Soft skills are worth £88 billion to the UK economy. However, a survey of over 2,000 employees revealed 1 in 5 people wouldn’t feel confident describing them to an employer and over half have didn’t include them in a CV believing they were irrelevant or “a bit naff” (or corny, to my friends across the pond)

Consider these 5 skills that can make the difference to grabbing that dream job!

  1. Communication

  2. Communication is by far our most essential skill and a pre requisite for any job role.
    You will already have demonstrated one facet of this skill set by submitting a CV and correct spelling and grammar are a good metric of your attention to detail. To maintain good eye contact, demonstrate a varied vocabulary, adapt your language to suit your audience, listen and present your ideas effectively can be the difference between getting the job or not. Fundamentally, your communications skills are what ultimately make the lasting impression.

  3. Time management

  4. Do not underestimate this skill. Meeting a tight deadline, working within a project timeframe and arriving on time to a meetings or perhaps an interview, are all absolutely essential and can make or break a first impression.
    Using your time effectively makes you more productive and allows to achieve more within a given time frame. Remember gents, don’t believe that only woman can achieve Multi-Tasking Nirvana. Use your adaptive and versatility soft skills to master your time management.

  5. Teamwork

  6. Merely assessing candidates on their Hard Skills and IQ, is not enough. Forward thinking employers are asking the question, ‘will this person fit in?’ Chances are, that’s the question employees will be hoping the interviewer thinks about. Culture is crucial to any business’ success and an employer will want to make sure you have something to add.
    Integrating within a group and shared dynamic, creates a positive environment. Business confidence runs high when you have a cohesive team ethic.
    Sharing a time you worked well as part of a team illustrates your sociability, willingness to support and pro-actively contribute to creating new ideas and achieving goals.

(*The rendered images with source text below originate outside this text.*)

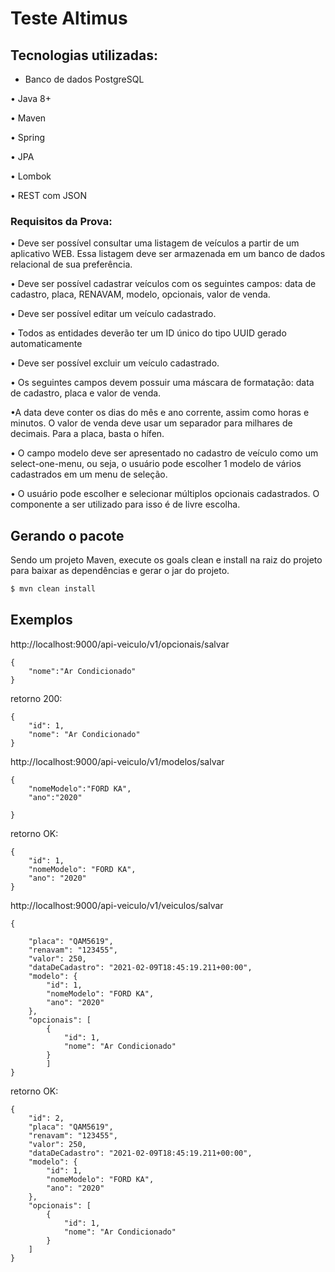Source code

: # Teste Altimus
## Tecnologias utilizadas:

* Banco de dados PostgreSQL

• Java 8+

• Maven

• Spring

• JPA

• Lombok

• REST com JSON

### Requisitos da Prova:

•  Deve ser possível consultar uma listagem de veículos a partir de um aplicativo WEB. 
  Essa listagem deve ser armazenada em um banco de dados relacional de sua preferência.

•  Deve ser possível cadastrar veículos com os seguintes campos: data de cadastro, placa, RENAVAM, modelo, opcionais, valor de venda.

• Deve ser possível editar um veículo cadastrado.

• Todos as entidades deverão ter um ID único do tipo UUID gerado automaticamente

• Deve ser possível excluir um veículo cadastrado.

• Os seguintes campos devem possuir uma máscara de formatação: data de cadastro, placa e valor de venda.

•A data deve conter os dias do mês e ano corrente, assim como horas e minutos.
  O valor de venda deve usar um separador para milhares de decimais. Para a placa, basta o hífen.

• O campo modelo deve ser apresentado no cadastro de veículo como um select-one-menu,
   ou seja, o usuário pode escolher 1 modelo de vários cadastrados em um menu de seleção.

• O usuário pode escolher e selecionar múltiplos opcionais cadastrados. O componente a ser utilizado para isso é de livre escolha.


## Gerando o pacote
Sendo um projeto Maven, execute os goals clean e install na raiz do projeto para baixar as dependências e gerar o jar do projeto.


```bash
$ mvn clean install

```

## Exemplos

http://localhost:9000/api-veiculo/v1/opcionais/salvar

```
{
	"nome":"Ar Condicionado"
}

```

retorno 200: 
```
{
    "id": 1,
    "nome": "Ar Condicionado"
}
```
http://localhost:9000/api-veiculo/v1/modelos/salvar

```
{
	"nomeModelo":"FORD KA",
	"ano":"2020"
	
}
```

retorno OK:

```
{
    "id": 1,
    "nomeModelo": "FORD KA",
    "ano": "2020"
}

```
http://localhost:9000/api-veiculo/v1/veiculos/salvar

```
{
    
    "placa": "QAM5619",
    "renavam": "123455",
    "valor": 250,
    "dataDeCadastro": "2021-02-09T18:45:19.211+00:00",
    "modelo": {
        "id": 1,
        "nomeModelo": "FORD KA",
        "ano": "2020"
    },
    "opcionais": [
        {
            "id": 1,
            "nome": "Ar Condicionado"
        }
        ]
}

```

retorno OK:

```
{
    "id": 2,
    "placa": "QAM5619",
    "renavam": "123455",
    "valor": 250,
    "dataDeCadastro": "2021-02-09T18:45:19.211+00:00",
    "modelo": {
        "id": 1,
        "nomeModelo": "FORD KA",
        "ano": "2020"
    },
    "opcionais": [
        {
            "id": 1,
            "nome": "Ar Condicionado"
        }
    ]
}

```


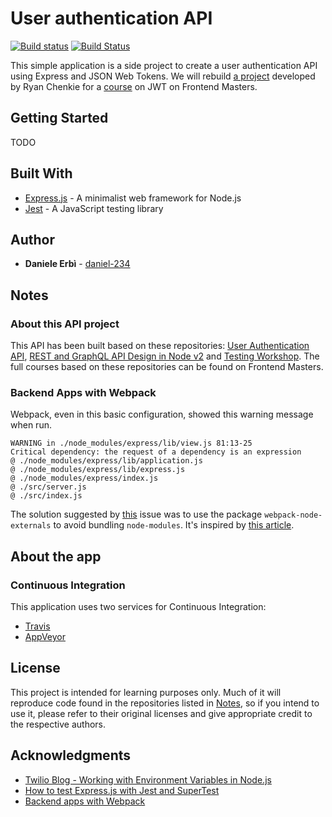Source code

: # User authentication API

[![Build status](https://ci.appveyor.com/api/projects/status/gheruay34qdkqpe3?svg=true)](https://ci.appveyor.com/project/daniel-234/user-authentication-api)
[![Build Status](https://travis-ci.org/daniel-234/user-authentication-api.svg?branch=master)](https://travis-ci.org/daniel-234/user-authentication-api)

This simple application is a side project to create a user authentication API using Express and JSON Web Tokens. 
We will rebuild [a project](https://github.com/chenkie/user-authentication-api) developed by Ryan Chenkie for a [course](https://frontendmasters.com/courses/secure-auth-jwt/) on JWT on Frontend Masters. 

## Getting Started

TODO

## Built With

- [Express.js](https://expressjs.com/) - A minimalist web framework for Node.js
- [Jest](https://jestjs.io/en/) - A JavaScript testing library

## Author

- **Daniele Erbì** - [daniel-234](https://github.com/daniel-234)

## Notes

### About this API project
This API has been built based on these repositories: [User Authentication API](https://github.com/chenkie/user-authentication-api), [REST and GraphQL API Design in Node v2](https://github.com/FrontendMasters/api-design-node-v2) and [Testing Workshop](https://github.com/kentcdodds/testing-workshop).
The full courses based on these repositories can be found on Frontend Masters.

### Backend Apps with Webpack
Webpack, even in this basic configuration, showed this warning message when run.
```
WARNING in ./node_modules/express/lib/view.js 81:13-25
Critical dependency: the request of a dependency is an expression
@ ./node_modules/express/lib/application.js
@ ./node_modules/express/lib/express.js
@ ./node_modules/express/index.js
@ ./src/server.js
@ ./src/index.js
```
The solution suggested by [this](https://github.com/webpack/webpack/issues/196) issue was to use the package `webpack-node-externals` to avoid bundling `node-modules`. 
It's inspired by [this article](https://jlongster.com/Backend-Apps-with-Webpack--Part-I).

## About the app

### Continuous Integration

This application uses two services for Continuous Integration:

 - [Travis](https://travis-ci.org/daniel-234/user-authentication-api)
 - [AppVeyor](https://ci.appveyor.com/project/daniel-234/user-authentication-api)

## License

This project is intended for learning purposes only. Much of it will reproduce code found in the repositories listed in [Notes](#notes), so if you intend to use it, please refer to their original licenses and give appropriate credit to the respective authors.

## Acknowledgments

- [Twilio Blog - Working with Environment Variables in Node.js](https://www.twilio.com/blog/2017/08/working-with-environment-variables-in-node-js.html)
- [How to test Express.js with Jest and SuperTest](http://www.albertgao.xyz/2017/05/24/how-to-test-expressjs-with-jest-and-supertest/)
- [Backend apps with Webpack](https://jlongster.com/Backend-Apps-with-Webpack--Part-I)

  7. Taking responsibility

  8. Taking responsibility is a skill borne of confidence and courage. Do you remember steeping forward to volunteer for a task? By taking that step, you demonstrate this skill by emphasising how you can follow and manage a process from start to finish. What it also highlights it that you can work alone as well as part of a team. For any employer, this is critical when measuring success.

  9. Decision making

  10. Do you possess the fortitude to make the right choices, not afraid to take the initiative?
    Think about when you needed the confidence and courage to make a decision where you decision effected a positive outcome? Be sure to use this example when you next edit your CV!
    Confidence is the key ingredient. ‘A decision’ rather than ‘no decision’ is more important.
    In fact in some cases, even out weighing a bad result.

To close:

Social Media sites, like Facebook, Twitter, linkedIn etc., are becoming a recruiting tool for dynamic businesses.
They recognise that acquiring good talent is the merger of both soft and hard skills and leading media sites present that, albeit informally.
What is becoming more evident is that soft skills will change the recruiting mind set, more and more.